Maka wajar saja, jika "harta karun" ini diperebutkan banyak negara-negara di dunia. Bahkan berkat menjadi primadona, keuntungan Indonesia dari sektor nikel melonjak drastis dan mendongkrak perekonomian negara. Terlebih sejak Indonesia memutuskan kebijakan program hilirisasi dan larangan eskpor nikel guna mendukungnya.
Terkait larangan ekspor, Presiden Jokowi baru-baru ini memaparkan keuntungan daru kebijakan yang ia buat.

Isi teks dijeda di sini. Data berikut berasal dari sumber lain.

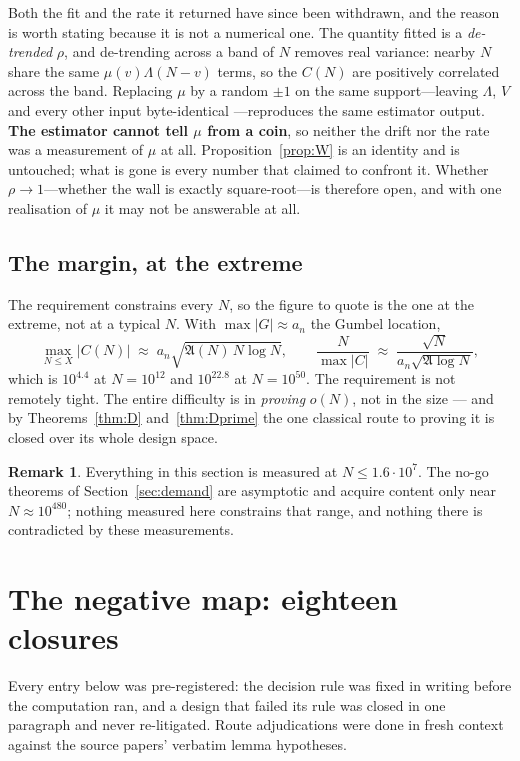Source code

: \documentclass[11pt,a4paper]{article}
\theoremstyle{plain}
\theoremstyle{definition}
\newtheorem{remark}[theorem]{Remark}
\begin{document}
Both the fit and the rate it returned have since been withdrawn, and
the reason is worth stating because it is not a numerical one. The
quantity fitted is a \emph{de-trended} $\rho$, and de-trending across a
band of $N$ removes real variance: nearby $N$ share the same
$\mu(v)\Lambda(N-v)$ terms, so the $C(N)$ are positively correlated
across the band. Replacing $\mu$ by a random $\pm1$ on the same
support---leaving $\Lambda$, $V$ and every other input byte-identical
---reproduces the same estimator output. \textbf{The estimator cannot
tell $\mu$ from a coin}, so neither the drift nor the rate was a
measurement of $\mu$ at all. Proposition~\ref{prop:W} is an identity
and is untouched; what is gone is every number that claimed to confront
it. Whether $\rho\to1$---whether the wall is exactly square-root---is
therefore open, and with one realisation of $\mu$ it may not be
answerable at all.

\subsection{The margin, at the extreme}

The requirement constrains every $N$, so the figure to quote is the one
at the extreme, not at a typical $N$. With
$\max|G|\approx a_n$ the Gumbel location,
\[
  \max_{N\le X}|C(N)| \;\approx\; a_n\sqrt{\mathfrak A(N)\,N\log N},
  \qquad
  \frac{N}{\max|C|}\;\approx\;
  \frac{\sqrt N}{a_n\sqrt{\mathfrak A\log N}},
\]
which is $10^{4.4}$ at $N=10^{12}$ and $10^{22.8}$ at $N=10^{50}$. The
requirement is not remotely tight. The entire difficulty is in
\emph{proving} $o(N)$, not in the size --- and by
Theorems~\ref{thm:D} and~\ref{thm:Dprime} the one classical route to
proving it is closed over its whole design space.

\begin{remark}
Everything in this section is measured at $N\le1.6\cdot10^7$. The
no-go theorems of Section~\ref{sec:demand} are asymptotic and acquire
content only near $N\approx10^{480}$; nothing measured here constrains
that range, and nothing there is contradicted by these measurements.
\end{remark}

\section{The negative map: eighteen closures}\label{sec:closures}

Every entry below was pre-registered: the decision rule was fixed in
writing before the computation ran, and a design that failed its rule
was closed in one paragraph and never re-litigated. Route
adjudications were done in fresh context against the source papers'
verbatim lemma hypotheses.
\end{document}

Orang nomor 1 di Indonesia tersebut mengatakan bahwa ekspor komoditas nikel melonjak usai hilirisasi, dari yang tadinya Rp15 triliun kala yang dieskpor masih bentuk mentah, menjadi Rp360 triliun saat sudah diolah.
Tak hanya dari nilai ekspor, keuntungan hilirisasi juga bisa terlihat dari capaian realisasi investasi yang disampaikan Kementerian Investasi/BKPM. Pada September 2022, realisasi investasi mencapai Rp892,4T dengan industri logam industri logam dasar, barang logam, bukan mesin dan peralatannya mendominasi di peringkat 1. Selain itu ada juga sektor pertambangan di peringkat 3.
Namun, meskipun hilirisasi nikel mencatatkan nilai fantastis, masyarakat masih belum merasakan manfaat dari keuntungan tersebut. Ingat, keuntungan dari hilirisasi bukan semata meroketnya angka-angka Produk Domestik Regional Bruto (PDRB) hingga pertumbuhan ekonomi namun juga perlu melihat ke lapangan; masih banyak infrastruktur penting seperti jalan raya di kawasan sekitar industri yang belum terbangun oleh pemerintah.
Atau jangan-jangan, masyarakat salah menerka capaian triliunan rupiah di investasi dan ekspor langsung mengalir ke masyarakat. Pasalnya, setelah diulik, pemerintah kurang tepat menghitung keuntungan hilirisasi hanya berdasarkan nilai ekspor produk turunan. Terlebih dengan meniadakan ekspor barang mentah, ternyata ada sejumlah dana yang malah hilang dari kas negara.